Using Methadone as a pain pill comes with a responsibility, just as any other pain reliever or medication with a potential for abuse. You need to be honest with your doctor about what other medications you are using and not consume excess alcohol or some herbs that can cause respiratory depression. Check your medications for potential interactions and problems. Most deaths caused by Methadone have occured because it was mixed with a Benzodiazepine (Valium, Alprazolam, Librium). Do not mix it. This interaction with Methadone and Benzodiazepines is very serious. If you consider taking, or are on, Methadone then you must consider this danger. There is a black box warning.

Methadone can be used relatively safely as a pain pill in people with chronic pain who have a history of substance abuse when that person is open with their doctor. I am not a doctor nor advocating for the use of Methadone so make sure to talk to your doctor if you have chronic pain and are in recovery. Methadone is a long term treatment for chronic pain conditions. Using it when in recovery is probably considered a better alternative than the short acting opiates when pain medicine is necessary. If a doctor recommends using Tramadol or Ultram because it is safer then you need to read about the Ultram dangers first. It is not indicated for those who have had opiate histories and it is addictive.
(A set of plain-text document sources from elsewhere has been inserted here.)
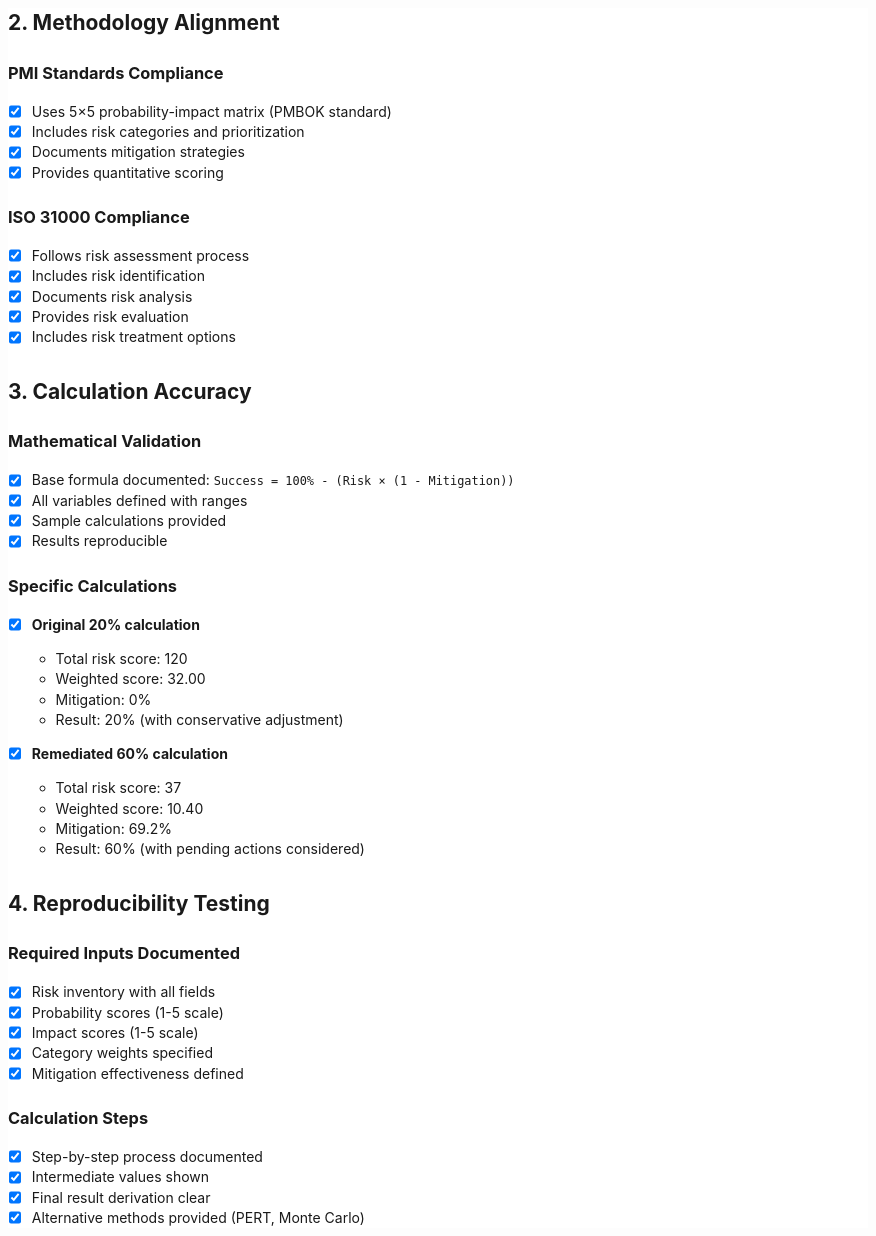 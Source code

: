 ## 2. Methodology Alignment

### PMI Standards Compliance
- [x] Uses 5×5 probability-impact matrix (PMBOK standard)
- [x] Includes risk categories and prioritization
- [x] Documents mitigation strategies
- [x] Provides quantitative scoring

### ISO 31000 Compliance
- [x] Follows risk assessment process
- [x] Includes risk identification
- [x] Documents risk analysis
- [x] Provides risk evaluation
- [x] Includes risk treatment options

## 3. Calculation Accuracy

### Mathematical Validation
- [x] Base formula documented: `Success = 100% - (Risk × (1 - Mitigation))`
- [x] All variables defined with ranges
- [x] Sample calculations provided
- [x] Results reproducible

### Specific Calculations
- [x] **Original 20% calculation**
  - Total risk score: 120
  - Weighted score: 32.00
  - Mitigation: 0%
  - Result: 20% (with conservative adjustment)

- [x] **Remediated 60% calculation**
  - Total risk score: 37
  - Weighted score: 10.40
  - Mitigation: 69.2%
  - Result: 60% (with pending actions considered)

## 4. Reproducibility Testing

### Required Inputs Documented
- [x] Risk inventory with all fields
- [x] Probability scores (1-5 scale)
- [x] Impact scores (1-5 scale)
- [x] Category weights specified
- [x] Mitigation effectiveness defined

### Calculation Steps
- [x] Step-by-step process documented
- [x] Intermediate values shown
- [x] Final result derivation clear
- [x] Alternative methods provided (PERT, Monte Carlo)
In Closing: Final Methadone for Pain Tips

If you have a chronic pain condition and you're taking other narcotic pain medicine with growing tolerance and subsiding effect, talk to your doctor about Methadone. When using Methadone as a pain pill you will encounter ignorant people and doctors. It is likely that someone will assume that you go to a methadone clinic when you tell them your medication list.
Some people also find that they can supplement their Methadone for pain management with medical marijuana. Although the medical marijuana is not for everyone there are many cases of those with chronic pain stopping meds using marijuana medicinally. Looking at medical marijuana vs Methadone/opiates for pain is a good way to learn about the least harmful route of pain management. Another extremely effective medicine for chronic pain is Suboxone/Buprenorphine. Suboxone for chronic pain is widely used at pain clinics and some are switching from Methadone to Suboxone or Subutex for chronic pain with extraordinary results.
Using Methadone as a pain pill for chronic pain conditions does work. The medication works. When pain knocks you out and nothing else helps this medicine can give you your life back until you are able to get the pain condition resolved. Always use caution when taking medication.
**This article does not substitute for medical advice and is not intended to cure, treat, or diagnose any person or condition.